Supreme Court of Pennsylvania · Contracts
ContractsReformationMutual MistakeEquitycontract reformationmutual mistakeequitywritten agreement

Facts

The parties executed a written agreement allowing the defendant to deposit construction waste on the plaintiffs' property. The plaintiffs alleged that by mutual understanding the defendant was first to remove the topsoil, place the waste on the bare land, and then replace the topsoil over the waste, but that this term was omitted from the writing by mutual mistake. The plaintiffs signed without reading because they assumed the term had been included.
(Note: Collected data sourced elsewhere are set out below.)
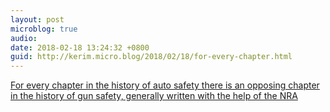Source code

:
```yaml
---
layout: post
microblog: true
audio: 
date: 2018-02-18 13:24:32 +0800
guid: http://kerim.micro.blog/2018/02/18/for-every-chapter.html
---
```

[For every chapter in the history of auto safety there is an opposing chapter in the history of gun safety, generally written with the help of the NRA](https://99percentinvisible.org/episode/nut-behind-wheel/)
The defendant initially performed in accordance with that understanding by removing and replacing topsoil, then stopped and asserted the written contract imposed no such obligation.

Issue

Whether a court of equity may reform the written contract to include the omitted topsoil-restoration term on the ground of mutual mistake, even though the defendant denied any mistake and the plaintiffs had signed the writing without reading it. Whether the defendant's claimed after-discovered evidence required rehearing or a different result was also before the court.

Rule

A court of equity may reform the written evidence of a contract so that it corresponds to the parties' actual understanding when the omission or error resulted from mutual mistake. The mistake must be mutual, but a finding of mutual mistake is not barred merely because one party later denies that any mistake was made. Although a party ordinarily cannot escape a written agreement by saying he did not understand what he signed, equity may grant relief when proper evidence shows a real, actual mutual mistake.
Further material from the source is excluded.